Forum Moderators: goodroi

Message Too Old, No Replies

Exclude all robots on alias domains?

Good idea or not?

         

jtara

5:52 pm on Sep 15, 2006 (gmt 0)

WebmasterWorld Senior Member 10+ Year Member



Yes, this is related to our favorite subject of all time: 301 redirects, and "alias" domains! :)

I've found a great redirect solution on another site. It solves the (perhaps non-) problem of pre HTTP-1.1 browsers.

The idea is to use TWO IP addresses.

One IP address is used for the primary site. Pick one: www.example.tld or example.tld.

The other IP address is used for all of the aliases. (www or non, depending on how you go for primary, plus www.example2.tld, example2.tld, www.example3.tld, etc.)

The "other" IP address has a server that redirects to the primary. Typically, of course, this is done using a single server, using both virtual-by-IP and virtual-by-name.

If you use a single IP address, there's a problem with pre-HTTP1.1 user agents. They don't send the server the domain name, so they will never get a redirect, and so (if a browser) won't have their URL bar updated. The user agent is left browsing a duplicate site, rather than being redirected to the primary.

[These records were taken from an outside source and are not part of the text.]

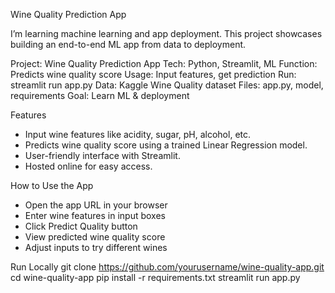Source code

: Wine Quality Prediction App

I’m learning machine learning and app deployment. This project showcases building an end-to-end ML app from data to deployment.

Project: Wine Quality Prediction App
Tech: Python, Streamlit, ML
Function: Predicts wine quality score
Usage: Input features, get prediction
Run: streamlit run app.py
Data: Kaggle Wine Quality dataset
Files: app.py, model, requirements
Goal: Learn ML & deployment

Features
- Input wine features like acidity, sugar, pH, alcohol, etc.  
- Predicts wine quality score using a trained Linear Regression model.  
- User-friendly interface with Streamlit.  
- Hosted online for easy access.

How to Use the App
- Open the app URL in your browser
- Enter wine features in input boxes
- Click Predict Quality button
- View predicted wine quality score
- Adjust inputs to try different wines

Run Locally
git clone https://github.com/yourusername/wine-quality-app.git
cd wine-quality-app
pip install -r requirements.txt
streamlit run app.py
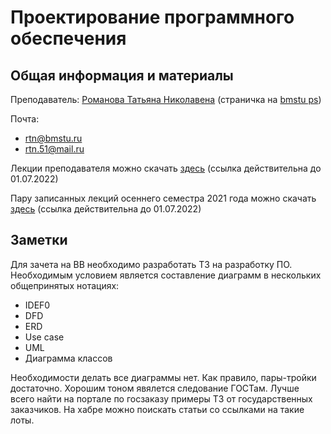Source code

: # Проектирование программного обеспечения

## Общая информация и материалы

Преподаватель: [Романова Татьяна Николавена][1] (страничка на [bmstu ps][4])

Почта:

- rtn@bmstu.ru
- rtn.51@mail.ru

Лекции преподавателя можно скачать [здесь][2] (ссылка действительна до 01.07.2022)

Пару записанных лекций осеннего семестра 2021 года можно скачать [здесь][3] (ссылка действительна до 01.07.2022)

## Заметки

Для зачета на ВВ необходимо разработать ТЗ на разработку ПО. Необходимым условием является составление диаграмм в нескольких общепринятых нотациях:

- IDEF0
- DFD
- ERD
- Use case
- UML
- Диаграмма классов

Необходимости делать все диаграммы нет. Как правило, пары-тройки достаточно. Хорошим тоном явялется следование ГОСТам. Лучше всего найти на портале по госзаказу примеры ТЗ от государственных заказчиков. На хабре можно поискать статьи со ссылками на такие лоты.

[1]: https://wwv.bmstu.ru/ps/~rtn/
[2]: https://1drv.ms/w/s!AnleQw_T68Wwjd81VXfzcXnE_SbyMA?e=G2z9oj
[3]: https://1drv.ms/w/s!AnleQw_T68WwjeB-MdPiy_XDkJbO5A?e=ep3P9g
[4]: https://wwv.bmstu.ru/ps/
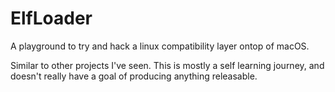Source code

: # ElfLoader

A playground to try and hack a linux compatibility layer ontop of macOS.

Similar to other projects I've seen. This is mostly a self learning journey, and doesn't really have a goal of producing anything releasable.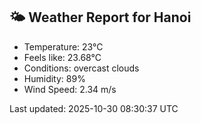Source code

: <!-- WEATHER-START -->
## 🌤 Weather Report for Hanoi

- Temperature: 23°C
- Feels like: 23.68°C
- Conditions: overcast clouds
- Humidity: 89%
- Wind Speed: 2.34 m/s

Last updated: 2025-10-30 08:30:37 UTC
<!-- WEATHER-END -->
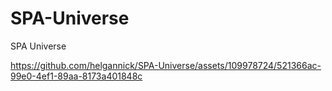 # SPA-Universe
SPA Universe

https://github.com/helgannick/SPA-Universe/assets/109978724/521366ac-99e0-4ef1-89aa-8173a401848c

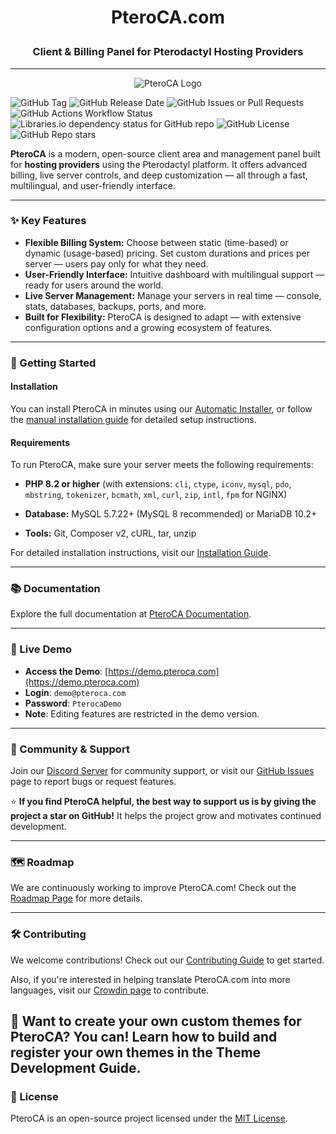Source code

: # <p align="center">PteroCA.com</p>
### <p align="center">Client & Billing Panel for Pterodactyl Hosting Providers</p>

---

<p align="center">
  <img src="https://raw.githubusercontent.com/pteroca-com/panel/main/public/assets/img/logo/logo.png" alt="PteroCA Logo">
</p>

![GitHub Tag](https://img.shields.io/github/v/tag/pteroca-com/panel) ![GitHub Release Date](https://img.shields.io/github/release-date/pteroca-com/panel)
![GitHub Issues or Pull Requests](https://img.shields.io/github/issues/pteroca-com/panel)
![GitHub Actions Workflow Status](https://img.shields.io/github/actions/workflow/status/pteroca-com/panel/symfony.yml?branch=main)
![Libraries.io dependency status for GitHub repo](https://img.shields.io/librariesio/github/pteroca-com/panel)
![GitHub License](https://img.shields.io/github/license/pteroca-com/panel) ![GitHub Repo stars](https://img.shields.io/github/stars/pteroca-com/panel)

**PteroCA** is a modern, open-source client area and management panel built for **hosting providers** using the Pterodactyl platform.
It offers advanced billing, live server controls, and deep customization — all through a fast, multilingual, and user-friendly interface.

---

### ✨ Key Features
- **Flexible Billing System:** Choose between static (time-based) or dynamic (usage-based) pricing. Set custom durations and prices per server — users pay only for what they need.
- **User-Friendly Interface:** Intuitive dashboard with multilingual support — ready for users around the world.
- **Live Server Management:** Manage your servers in real time — console, stats, databases, backups, ports, and more.
- **Built for Flexibility:** PteroCA is designed to adapt — with extensive configuration options and a growing ecosystem of features.

---

### 🚀 Getting Started

#### Installation
You can install PteroCA in minutes using our [Automatic Installer](https://docs.pteroca.com/getting-started/installation/automatic-installation), or follow the [manual installation guide](https://docs.pteroca.com/getting-started/installation/manual-installation) for detailed setup instructions.

#### Requirements
To run PteroCA, make sure your server meets the following requirements:

- **PHP 8.2 or higher** (with extensions: `cli`, `ctype`, `iconv`, `mysql`, `pdo`, `mbstring`, `tokenizer`, `bcmath`, `xml`, `curl`, `zip`, `intl`, `fpm` for NGINX)

- **Database:** MySQL 5.7.22+ (MySQL 8 recommended) or MariaDB 10.2+

- **Tools:** Git, Composer v2, cURL, tar, unzip

For detailed installation instructions, visit our [Installation Guide](https://docs.pteroca.com/getting-started/installation "Installation").

---

### 📚 Documentation
Explore the full documentation at [PteroCA Documentation](https://docs.pteroca.com "Documentation").

---

### 🧪 Live Demo
- **Access the Demo**: [https://demo.pteroca.com](https://demo.pteroca.com)
- **Login**: `demo@pteroca.com`
- **Password**: `PterocaDemo`
- **Note**: Editing features are restricted in the demo version.

---

### 🤝 Community & Support
Join our [Discord Server](https://discord.gg/Gz5phhuZym) for community support, or visit our [GitHub Issues](https://github.com/pteroca-com/panel/issues) page to report bugs or request features.

⭐ **If you find PteroCA helpful, the best way to support us is by giving the project a star on GitHub!** 
It helps the project grow and motivates continued development.

---

### 🗺️ Roadmap
We are continuously working to improve PteroCA.com! Check out the [Roadmap Page](https://pteroca.com/roadmap) for more details.

---

### 🛠️ Contributing
We welcome contributions! Check out our [Contributing Guide](https://github.com/pteroca-com/panel/blob/main/CONTRIBUTING.md) to get started.

Also, if you're interested in helping translate PteroCA.com into more languages, visit our [Crowdin page](https://crowdin.com/project/pteroca) to contribute.

🎨 Want to create your own custom themes for PteroCA?
You can! Learn how to build and register your own themes in the Theme Development Guide.
---
### 🔑 License
PteroCA is an open-source project licensed under the [MIT License](https://github.com/pteroca-com/panel/blob/main/LICENSE).
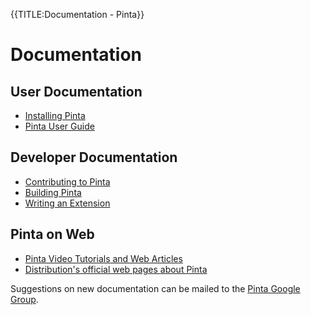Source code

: {{TITLE:Documentation - Pinta}}
# Documentation

## User Documentation

- [Installing Pinta][1]
- [Pinta User Guide][8]

## Developer Documentation

- [Contributing to Pinta][7]
- [Building Pinta][2]
- [Writing an Extension][3]

## Pinta on Web
- [Pinta Video Tutorials and Web Articles][5]
- [Distribution's official web pages about Pinta][6]

Suggestions on new documentation can be mailed to the [Pinta Google Group][4].

[1]: howto/installing-pinta
[3]: https://github.com/PintaProject/Pinta/wiki
[2]: howto/building-pinta
[4]: mailto:pinta@googlegroups.com
[5]: howto/pinta-on-web
[6]: howto/distributions-web
[7]: contribute
[8]: https://pintaproject.github.io/user-guide/ 
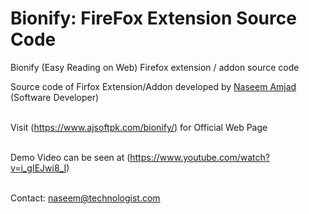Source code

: # Bionify: FireFox Extension Source Code
Bionify (Easy Reading on Web) Firefox extension / addon source code

Source code of Firfox Extension/Addon developed by [Naseem Amjad](https://www.ajsoftpk.com/naseem_amjad/) (Software Developer)<br><br>

Visit (https://www.ajsoftpk.com/bionify/) for Official Web Page<br><br>

Demo Video can be seen at (https://www.youtube.com/watch?v=i_gIEJwi8_I)<br><br>

Contact: naseem@technologist.com
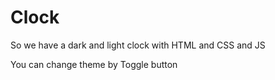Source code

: # Clock
<p>So we have a dark and light clock with HTML and CSS and JS</p>
<p>You can change theme by Toggle button</p>
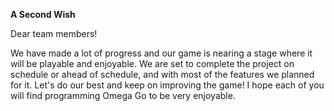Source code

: **A Second Wish**

Dear team members!

We have made a lot of progress and our game is nearing a stage where it will be playable and enjoyable. 
We are set to complete the project on schedule or ahead of schedule, and with most of the features we planned for it.
Let's do our best and keep on improving the game! I hope each of you will find programming Omega Go to be very enjoyable.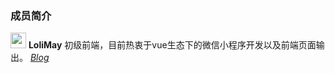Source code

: ### 成员简介

<img src="http://p40kjburh.bkt.clouddn.com/18-5-27/2388773.jpg" height="25" width="25"> **LoliMay** 初级前端，目前热衷于vue生态下的微信小程序开发以及前端页面输出。
 [*Blog*](http://www.lolimay.cn)
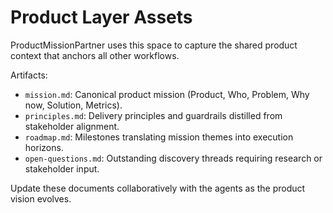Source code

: # Product Layer Assets

ProductMissionPartner uses this space to capture the shared product context that anchors all other workflows.

Artifacts:
- `mission.md`: Canonical product mission (Product, Who, Problem, Why now, Solution, Metrics).
- `principles.md`: Delivery principles and guardrails distilled from stakeholder alignment.
- `roadmap.md`: Milestones translating mission themes into execution horizons.
- `open-questions.md`: Outstanding discovery threads requiring research or stakeholder input.

Update these documents collaboratively with the agents as the product vision evolves.
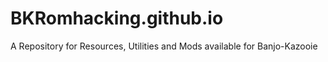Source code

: # BKRomhacking.github.io
A Repository for Resources, Utilities and Mods available for Banjo-Kazooie
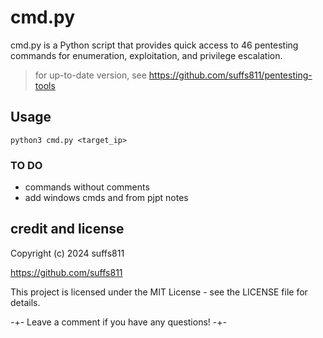 # cmd.py

cmd.py is a Python script that provides quick access to 46 pentesting commands for enumeration, exploitation, and privilege escalation.

> for up-to-date version, see https://github.com/suffs811/pentesting-tools

## Usage
`python3 cmd.py <target_ip>`

### TO DO
- commands without comments
- add windows cmds and from pjpt notes

## credit and license
Copyright (c) 2024 suffs811

https://github.com/suffs811

This project is licensed under the MIT License - see the LICENSE file for details.

-+- Leave a comment if you have any questions! -+-
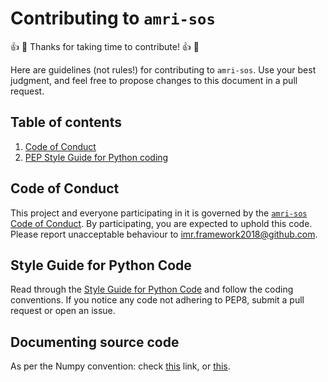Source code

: # Contributing to `amri-sos`
:thumbsup: :tada: Thanks for taking time to contribute! :thumbsup: :tada:

Here are guidelines (not rules!) for contributing to `amri-sos`. Use your best judgment, and feel free to propose
changes to this document in a pull request.

## Table of contents
1. [Code of Conduct](#code-of-conduct)
2. [PEP Style Guide for Python coding](#style-guide-for-python-code)

## Code of Conduct
This project and everyone participating in it is governed by the
[`amri-sos` Code of Conduct](https://github.com/imr-framework/amri/blob/amri-sos/CODE_OF_CONDUCT.md).
By participating, you are expected to uphold this code. Please report unacceptable behaviour to
[imr.framework2018@github.com](mailto:imr.framework2018@github.com).

## Style Guide for Python Code
Read through the [Style Guide for Python Code](https://www.python.org/dev/peps/pep-0008/) and follow the coding
conventions. If you notice any code not adhering to PEP8, submit a pull request or open an issue.

## Documenting source code
As per the Numpy convention: check [this](https://numpydoc.readthedocs.io/en/latest/format.html) link, or
[this](https://sphinxcontrib-napoleon.readthedocs.io/en/latest/example_numpy.html).
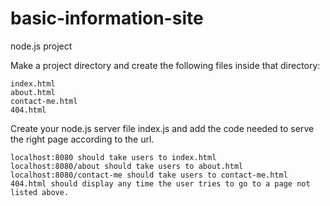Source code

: # basic-information-site

node.js project

Make a project directory and create the following files inside that directory:

    index.html
    about.html
    contact-me.html
    404.html

Create your node.js server file index.js and add the code needed to serve the right page according to the url.

    localhost:8080 should take users to index.html
    localhost:8080/about should take users to about.html
    localhost:8080/contact-me should take users to contact-me.html
    404.html should display any time the user tries to go to a page not listed above.
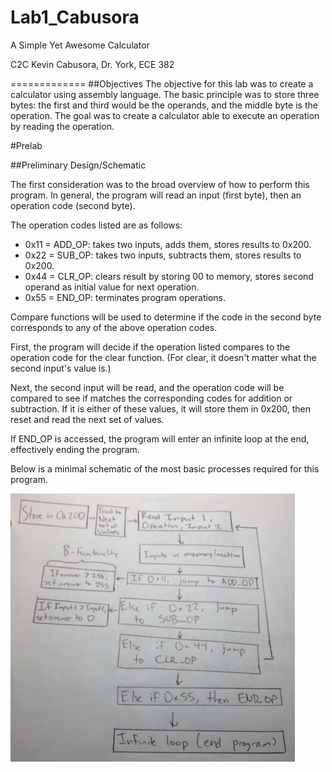 Lab1_Cabusora
=============

A Simple Yet Awesome Calculator

C2C Kevin Cabusora, Dr. York, ECE 382

=============
##Objectives
The objective for this lab was to create a calculator using assembly language.  The basic principle was to store three bytes:  the first and third would be the operands, and the middle byte is the operation.  The goal was to create a calculator able to execute an operation by reading the operation.

#Prelab

##Preliminary Design/Schematic

The first consideration was to the broad overview of how to perform this program.  In general, the program will read an input (first byte), then an operation code (second byte).

The operation codes listed are as follows:
* 0x11 = ADD_OP: takes two inputs, adds them, stores results to 0x200.
* 0x22 = SUB_OP: takes two inputs, subtracts them, stores results to 0x200.
* 0x44 = CLR_OP: clears result by storing 00 to memory, stores second operand as initial value for next operation.
* 0x55 = END_OP: terminates program operations.

Compare functions will be used to determine if the code in the second byte corresponds to any of the above operation codes.

First, the program will decide if the operation listed compares to the operation code for the clear function.  (For clear, it doesn't matter what the second input's value is.)

Next, the second input will be read, and the operation code will be compared to see if matches the corresponding codes for addition or subtraction.  If it is either of these values, it will store them in 0x200, then reset and read the next set of values.

If END_OP is accessed, the program will enter an infinite loop at the end, effectively ending the program.

Below is a minimal schematic of the most basic processes required for this program.

![Prelab Schematic](https://github.com/KevinCabusora/Lab1_Cabusora/blob/master/Prelab%20Schematic.PNG?raw=true "Image")
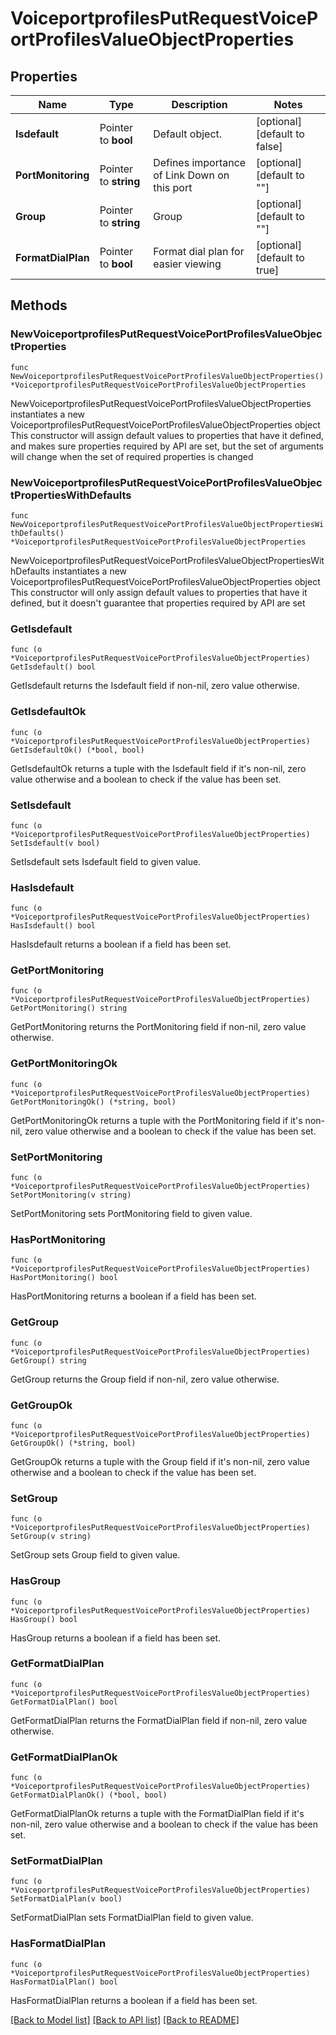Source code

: # VoiceportprofilesPutRequestVoicePortProfilesValueObjectProperties

## Properties

Name | Type | Description | Notes
------------ | ------------- | ------------- | -------------
**Isdefault** | Pointer to **bool** | Default object. | [optional] [default to false]
**PortMonitoring** | Pointer to **string** | Defines importance of Link Down on this port | [optional] [default to ""]
**Group** | Pointer to **string** | Group | [optional] [default to ""]
**FormatDialPlan** | Pointer to **bool** | Format dial plan for easier viewing | [optional] [default to true]

## Methods

### NewVoiceportprofilesPutRequestVoicePortProfilesValueObjectProperties

`func NewVoiceportprofilesPutRequestVoicePortProfilesValueObjectProperties() *VoiceportprofilesPutRequestVoicePortProfilesValueObjectProperties`

NewVoiceportprofilesPutRequestVoicePortProfilesValueObjectProperties instantiates a new VoiceportprofilesPutRequestVoicePortProfilesValueObjectProperties object
This constructor will assign default values to properties that have it defined,
and makes sure properties required by API are set, but the set of arguments
will change when the set of required properties is changed

### NewVoiceportprofilesPutRequestVoicePortProfilesValueObjectPropertiesWithDefaults

`func NewVoiceportprofilesPutRequestVoicePortProfilesValueObjectPropertiesWithDefaults() *VoiceportprofilesPutRequestVoicePortProfilesValueObjectProperties`

NewVoiceportprofilesPutRequestVoicePortProfilesValueObjectPropertiesWithDefaults instantiates a new VoiceportprofilesPutRequestVoicePortProfilesValueObjectProperties object
This constructor will only assign default values to properties that have it defined,
but it doesn't guarantee that properties required by API are set

### GetIsdefault

`func (o *VoiceportprofilesPutRequestVoicePortProfilesValueObjectProperties) GetIsdefault() bool`

GetIsdefault returns the Isdefault field if non-nil, zero value otherwise.

### GetIsdefaultOk

`func (o *VoiceportprofilesPutRequestVoicePortProfilesValueObjectProperties) GetIsdefaultOk() (*bool, bool)`

GetIsdefaultOk returns a tuple with the Isdefault field if it's non-nil, zero value otherwise
and a boolean to check if the value has been set.

### SetIsdefault

`func (o *VoiceportprofilesPutRequestVoicePortProfilesValueObjectProperties) SetIsdefault(v bool)`

SetIsdefault sets Isdefault field to given value.

### HasIsdefault

`func (o *VoiceportprofilesPutRequestVoicePortProfilesValueObjectProperties) HasIsdefault() bool`

HasIsdefault returns a boolean if a field has been set.

### GetPortMonitoring

`func (o *VoiceportprofilesPutRequestVoicePortProfilesValueObjectProperties) GetPortMonitoring() string`

GetPortMonitoring returns the PortMonitoring field if non-nil, zero value otherwise.

### GetPortMonitoringOk

`func (o *VoiceportprofilesPutRequestVoicePortProfilesValueObjectProperties) GetPortMonitoringOk() (*string, bool)`

GetPortMonitoringOk returns a tuple with the PortMonitoring field if it's non-nil, zero value otherwise
and a boolean to check if the value has been set.

### SetPortMonitoring

`func (o *VoiceportprofilesPutRequestVoicePortProfilesValueObjectProperties) SetPortMonitoring(v string)`

SetPortMonitoring sets PortMonitoring field to given value.

### HasPortMonitoring

`func (o *VoiceportprofilesPutRequestVoicePortProfilesValueObjectProperties) HasPortMonitoring() bool`

HasPortMonitoring returns a boolean if a field has been set.

### GetGroup

`func (o *VoiceportprofilesPutRequestVoicePortProfilesValueObjectProperties) GetGroup() string`

GetGroup returns the Group field if non-nil, zero value otherwise.

### GetGroupOk

`func (o *VoiceportprofilesPutRequestVoicePortProfilesValueObjectProperties) GetGroupOk() (*string, bool)`

GetGroupOk returns a tuple with the Group field if it's non-nil, zero value otherwise
and a boolean to check if the value has been set.

### SetGroup

`func (o *VoiceportprofilesPutRequestVoicePortProfilesValueObjectProperties) SetGroup(v string)`

SetGroup sets Group field to given value.

### HasGroup

`func (o *VoiceportprofilesPutRequestVoicePortProfilesValueObjectProperties) HasGroup() bool`

HasGroup returns a boolean if a field has been set.

### GetFormatDialPlan

`func (o *VoiceportprofilesPutRequestVoicePortProfilesValueObjectProperties) GetFormatDialPlan() bool`

GetFormatDialPlan returns the FormatDialPlan field if non-nil, zero value otherwise.

### GetFormatDialPlanOk

`func (o *VoiceportprofilesPutRequestVoicePortProfilesValueObjectProperties) GetFormatDialPlanOk() (*bool, bool)`

GetFormatDialPlanOk returns a tuple with the FormatDialPlan field if it's non-nil, zero value otherwise
and a boolean to check if the value has been set.

### SetFormatDialPlan

`func (o *VoiceportprofilesPutRequestVoicePortProfilesValueObjectProperties) SetFormatDialPlan(v bool)`

SetFormatDialPlan sets FormatDialPlan field to given value.

### HasFormatDialPlan

`func (o *VoiceportprofilesPutRequestVoicePortProfilesValueObjectProperties) HasFormatDialPlan() bool`

HasFormatDialPlan returns a boolean if a field has been set.


[[Back to Model list]](../README.md#documentation-for-models) [[Back to API list]](../README.md#documentation-for-api-endpoints) [[Back to README]](../README.md)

Perhaps this is a non-problem - how many pre HTTP1.1 user agents are there in use? They would all break on millions of virtual-by-name servers...

Anyway, one variant I have seen on this is a recommendation to have a robots.txt on the 2nd IP address that excludes all robots. This is the only file on the 2nd IP.

Yet another variant - if one prefers not to use 2 IP addresses - is to use a mod_rewrite directive to serve-up different robots.txt files (i.e. robots.txt, robots_secondary.txt) depending on the domain name. robots_secondary.txt would exclude all robots. Oh, yes, one more little detail - of course, you don't do a redirect to the primary on robots.txt on the secondary. That is, on the secondary:

robots.txt -> robots_secondary.txt
all other -> primary domain

Of course, the one-IP solution doesn't deal with pre-1.1 user agents. But the issue here is the handling of robots.txt.

(Note that if you are using "DNS redirect" you are already using a 2-address solution. In fact, the DNS provider is simply running a web server that does the redirects. In this case, you can serve-up a different robots.txt for the secondaries if your "DNS redirect" includes the capability of redirecting a specific URL.)

This is seen by advocates as "search engine friendly", since you insure that they won't waste their time indexing a duplicate site.

Is this a good idea or not? At first glance, it is "robot friendly". On the other hand, other sites may link to a secondary domain name, or even an invalid one. (Let's say you are using wild-card DNS, to catch errors like ww.example.tld, wwww.example.tld, etc.) If you have a robots.txt that excludes all robots, will they then ignore links-in to secondary domain names?

I'd think they shouldn't, since enumerating links in!= crawling.

It begs the question, just what DOES "excluding" in robots.txt mean? Are you simply excluding them from crawling? Or visiting at all, even if they followed a link in?

Ideally, you'd like to prevent them from crawling the secondaries, and wasting your bandwidth. (Which they SHOULD be able to figure out on their own, anyway - but perhaps not right away?) At the same time, you want them to follow links in, get the redirect, and give credit to the primary domain.